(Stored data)

━━━━━━━━━━

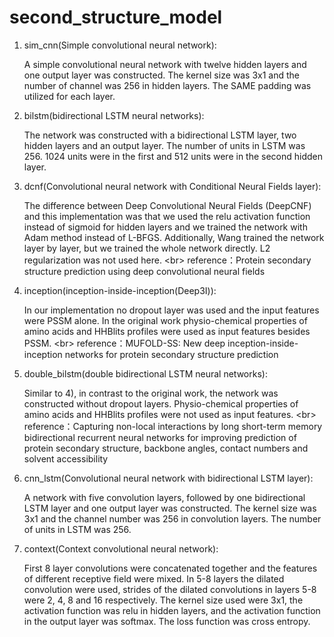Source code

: # second_structure_model

1. sim_cnn(Simple convolutional neural network): 

	A simple convolutional neural network with twelve hidden layers and one output layer was constructed.  The kernel size was 3x1 and the number of channel was 256 in hidden layers. The SAME padding was utilized for each layer. 

2. bilstm(bidirectional LSTM neural networks):

	The network was constructed with a bidirectional LSTM layer, two hidden layers and an output layer. The number of units in LSTM was 256. 1024 units were in the first and 512 units were in the second hidden layer.

3. dcnf(Convolutional neural network with Conditional Neural Fields layer): 

	The difference between Deep Convolutional Neural Fields (DeepCNF) and this implementation was that we used the relu activation function instead of sigmoid for hidden layers and we trained the network with Adam method instead of L-BFGS. Additionally, Wang trained the network layer by layer, but we trained the whole network directly. L2 regularization was not used here.  <br\>
	reference：Protein secondary structure prediction using deep convolutional neural fields

4. inception(inception-inside-inception(Deep3I)): 

	In our implementation no dropout layer was used and the input features were PSSM alone. In the original work physio-chemical properties of amino acids and HHBlits profiles were used as input features besides PSSM. <br\>
	reference：MUFOLD-SS: New deep inception-inside-inception networks for protein secondary structure prediction

5. double_bilstm(double bidirectional LSTM neural networks):

	Similar to 4), in contrast to the original work, the network was constructed without dropout layers. Physio-chemical properties of amino acids and HHBlits profiles were not used as input features.  <br\>
	reference：Capturing non-local interactions by long short-term memory bidirectional recurrent neural networks for improving prediction of protein secondary structure, backbone angles, contact numbers and solvent accessibility
	
6. cnn_lstm(Convolutional neural network with bidirectional LSTM layer):

	A network with five convolution layers, followed by one bidirectional LSTM layer and one output layer was constructed. The kernel size was 3x1 and the channel number was 256 in convolution layers. The number of units in LSTM was 256.

7. context(Context convolutional neural network):

	First 8 layer convolutions were concatenated together and the features of different receptive field were mixed. In 5-8 layers the dilated convolution were used, strides of the dilated convolutions in layers 5-8 were 2, 4, 8 and 16 respectively. The kernel size used were 3x1, the activation function was relu in hidden layers, and the activation function in the output layer was softmax. The loss function was cross entropy.
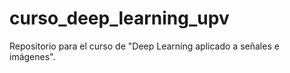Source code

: # curso_deep_learning_upv
Repositorio para el curso de "Deep Learning aplicado a señales e imágenes".
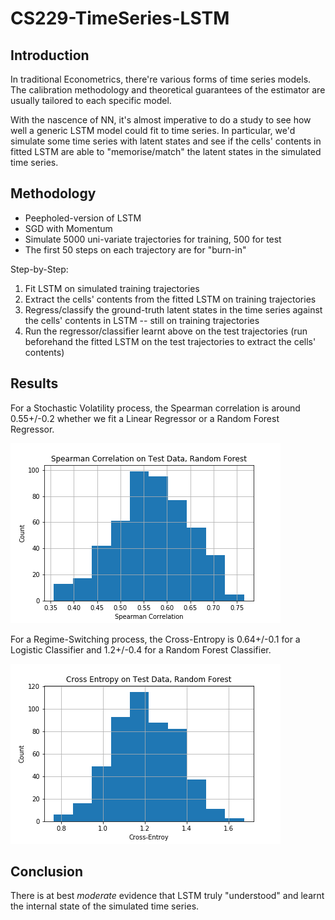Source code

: # CS229-TimeSeries-LSTM

## Introduction
In traditional Econometrics, there're various forms of time series models. The calibration methodology and theoretical guarantees of the estimator are usually tailored to each specific model.

With the nascence of NN, it's almost imperative to do a study to see how well a generic LSTM model could fit to time series. In particular, we'd simulate some time series with latent states and see if the cells' contents in fitted LSTM are able to "memorise/match" the latent states in the simulated time series.

## Methodology
* Peepholed-version of LSTM
* SGD with Momentum
* Simulate 5000 uni-variate trajectories for training, 500 for test
* The first 50 steps on each trajectory are for "burn-in"

Step-by-Step:
1. Fit LSTM on simulated training trajectories
2. Extract the cells' contents from the fitted LSTM on training trajectories
3. Regress/classify the ground-truth latent states in the time series against the cells' contents in LSTM -- still on training trajectories
4. Run the regressor/classifier learnt above on the test trajectories (run beforehand the fitted LSTM on the test trajectories to extract the cells' contents) 

## Results
For a Stochastic Volatility process, the Spearman correlation is around 0.55+/-0.2 whether we fit a Linear Regressor or a Random Forest Regressor.

![Spearman correlation for Random Forest Regressor on test trajectories](doc/hist-spearman-correl-rf.png)

For a Regime-Switching process, the Cross-Entropy is 0.64+/-0.1 for a Logistic Classifier and 1.2+/-0.4 for a Random Forest Classifier.

![Cross-Entropy for Random Forest Classifier on test trajectories](doc/hist-ce-rs-rf.png)

## Conclusion
There is at best *moderate* evidence that LSTM truly "understood" and learnt the internal state of the simulated time series.






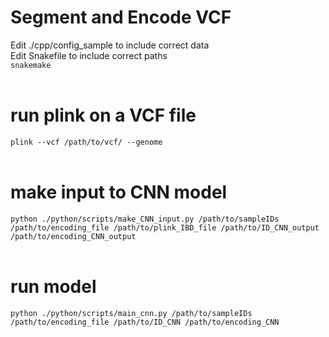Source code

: # Segment and Encode VCF<br>
Edit ./cpp/config_sample to include correct data<br>
Edit Snakefile to include correct paths<br>
`snakemake`<br>
<br>

# run plink on a VCF file<br>
`plink --vcf /path/to/vcf/ --genome`<br>
<br>

# make input to CNN model<br>
`python ./python/scripts/make_CNN_input.py
        /path/to/sampleIDs
        /path/to/encoding_file
        /path/to/plink_IBD_file
        /path/to/ID_CNN_output
        /path/to/encoding_CNN_output`<br>
<br>

# run model
`python ./python/scripts/main_cnn.py
        /path/to/sampleIDs
        /path/to/encoding_file
        /path/to/ID_CNN
        /path/to/encoding_CNN`<br>
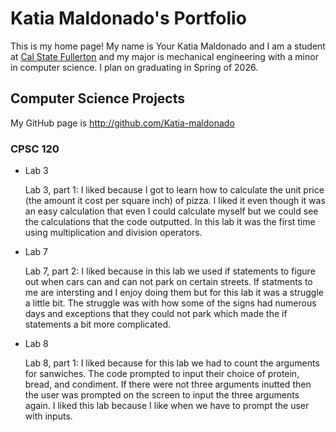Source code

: # Katia Maldonado's Portfolio

This is my home page! My name is Your Katia Maldonado and I am a student at [Cal State Fullerton](http://www.fullerton.edu/) and my major is mechanical engineering with a minor in computer science. I plan on graduating in Spring of 2026.

## Computer Science Projects

My GitHub page is http://github.com/Katia-maldonado

### CPSC 120

* Lab 3

    Lab 3, part 1: I liked because I got to learn how to calculate the unit
    price (the amount it cost per square inch) of pizza. I liked it even though
    it was an easy calculation that even I could calculate myself but we could
    see the calculations that the code outputted. In this lab it was the first
    time using multiplication and division operators.

* Lab 7

    Lab 7, part 2: I liked because in this lab we used if statements to figure
    out when cars can and can not park on certain streets. If statments to me
    are intersting and I enjoy doing them but for this lab it was a struggle 
    a little bit. The struggle was with how some of the signs had numerous
    days and exceptions that they could not park which made the if statements
    a bit more complicated.

* Lab 8

    Lab 8, part 1: I liked because for this lab we had to count the arguments
    for sanwiches. The code prompted to input their choice of protein, bread,
    and condiment. If there were not three arguments inutted then the user was 
    prompted on the screen to input the three arguments again. I liked this lab 
    because I like when we have to prompt the user with inputs.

━━━━━━━━━━

- [Exercise aim]: Return all the records above exactly, pictures omitted.

- [Exercise solution]:
Source code

: # second_structure_model

1. sim_cnn(Simple convolutional neural network): 

	A simple convolutional neural network with twelve hidden layers and one output layer was constructed.  The kernel size was 3x1 and the number of channel was 256 in hidden layers. The SAME padding was utilized for each layer. 

2. bilstm(bidirectional LSTM neural networks):

	The network was constructed with a bidirectional LSTM layer, two hidden layers and an output layer. The number of units in LSTM was 256. 1024 units were in the first and 512 units were in the second hidden layer.

3. dcnf(Convolutional neural network with Conditional Neural Fields layer): 

	The difference between Deep Convolutional Neural Fields (DeepCNF) and this implementation was that we used the relu activation function instead of sigmoid for hidden layers and we trained the network with Adam method instead of L-BFGS. Additionally, Wang trained the network layer by layer, but we trained the whole network directly. L2 regularization was not used here.  <br\>
	reference：Protein secondary structure prediction using deep convolutional neural fields

4. inception(inception-inside-inception(Deep3I)): 

	In our implementation no dropout layer was used and the input features were PSSM alone. In the original work physio-chemical properties of amino acids and HHBlits profiles were used as input features besides PSSM. <br\>
	reference：MUFOLD-SS: New deep inception-inside-inception networks for protein secondary structure prediction

5. double_bilstm(double bidirectional LSTM neural networks):

	Similar to 4), in contrast to the original work, the network was constructed without dropout layers. Physio-chemical properties of amino acids and HHBlits profiles were not used as input features.  <br\>
	reference：Capturing non-local interactions by long short-term memory bidirectional recurrent neural networks for improving prediction of protein secondary structure, backbone angles, contact numbers and solvent accessibility
	
6. cnn_lstm(Convolutional neural network with bidirectional LSTM layer):

	A network with five convolution layers, followed by one bidirectional LSTM layer and one output layer was constructed. The kernel size was 3x1 and the channel number was 256 in convolution layers. The number of units in LSTM was 256.

7. context(Context convolutional neural network):

	First 8 layer convolutions were concatenated together and the features of different receptive field were mixed. In 5-8 layers the dilated convolution were used, strides of the dilated convolutions in layers 5-8 were 2, 4, 8 and 16 respectively. The kernel size used were 3x1, the activation function was relu in hidden layers, and the activation function in the output layer was softmax. The loss function was cross entropy.
Source code

: # curso_deep_learning_upv
Repositorio para el curso de "Deep Learning aplicado a señales e imágenes".
Source code

: # CS229-TimeSeries-LSTM

## Introduction
In traditional Econometrics, there're various forms of time series models. The calibration methodology and theoretical guarantees of the estimator are usually tailored to each specific model.

With the nascence of NN, it's almost imperative to do a study to see how well a generic LSTM model could fit to time series. In particular, we'd simulate some time series with latent states and see if the cells' contents in fitted LSTM are able to "memorise/match" the latent states in the simulated time series.

## Methodology
* Peepholed-version of LSTM
* SGD with Momentum
* Simulate 5000 uni-variate trajectories for training, 500 for test
* The first 50 steps on each trajectory are for "burn-in"

Step-by-Step:
1. Fit LSTM on simulated training trajectories
2. Extract the cells' contents from the fitted LSTM on training trajectories
3. Regress/classify the ground-truth latent states in the time series against the cells' contents in LSTM -- still on training trajectories
4. Run the regressor/classifier learnt above on the test trajectories (run beforehand the fitted LSTM on the test trajectories to extract the cells' contents) 

## Results
For a Stochastic Volatility process, the Spearman correlation is around 0.55+/-0.2 whether we fit a Linear Regressor or a Random Forest Regressor.

![Spearman correlation for Random Forest Regressor on test trajectories](doc/hist-spearman-correl-rf.png)

For a Regime-Switching process, the Cross-Entropy is 0.64+/-0.1 for a Logistic Classifier and 1.2+/-0.4 for a Random Forest Classifier.

![Cross-Entropy for Random Forest Classifier on test trajectories](doc/hist-ce-rs-rf.png)

## Conclusion
There is at best *moderate* evidence that LSTM truly "understood" and learnt the internal state of the simulated time series.






Source code

: # Segment and Encode VCF<br>
Edit ./cpp/config_sample to include correct data<br>
Edit Snakefile to include correct paths<br>
`snakemake`<br>
<br>

# run plink on a VCF file<br>
`plink --vcf /path/to/vcf/ --genome`<br>
<br>

# make input to CNN model<br>
`python ./python/scripts/make_CNN_input.py
        /path/to/sampleIDs
        /path/to/encoding_file
        /path/to/plink_IBD_file
        /path/to/ID_CNN_output
        /path/to/encoding_CNN_output`<br>
<br>

# run model
`python ./python/scripts/main_cnn.py
        /path/to/sampleIDs
        /path/to/encoding_file
        /path/to/ID_CNN
        /path/to/encoding_CNN`<br>
Source code

: # Katia Maldonado's Portfolio

This is my home page! My name is Your Katia Maldonado and I am a student at [Cal State Fullerton](http://www.fullerton.edu/) and my major is mechanical engineering with a minor in computer science. I plan on graduating in Spring of 2026.

## Computer Science Projects

My GitHub page is http://github.com/Katia-maldonado

### CPSC 120

* Lab 3

    Lab 3, part 1: I liked because I got to learn how to calculate the unit
    price (the amount it cost per square inch) of pizza. I liked it even though
    it was an easy calculation that even I could calculate myself but we could
    see the calculations that the code outputted. In this lab it was the first
    time using multiplication and division operators.

* Lab 7

    Lab 7, part 2: I liked because in this lab we used if statements to figure
    out when cars can and can not park on certain streets. If statments to me
    are intersting and I enjoy doing them but for this lab it was a struggle 
    a little bit. The struggle was with how some of the signs had numerous
    days and exceptions that they could not park which made the if statements
    a bit more complicated.

* Lab 8

    Lab 8, part 1: I liked because for this lab we had to count the arguments
    for sanwiches. The code prompted to input their choice of protein, bread,
    and condiment. If there were not three arguments inutted then the user was 
    prompted on the screen to input the three arguments again. I liked this lab 
    because I like when we have to prompt the user with inputs.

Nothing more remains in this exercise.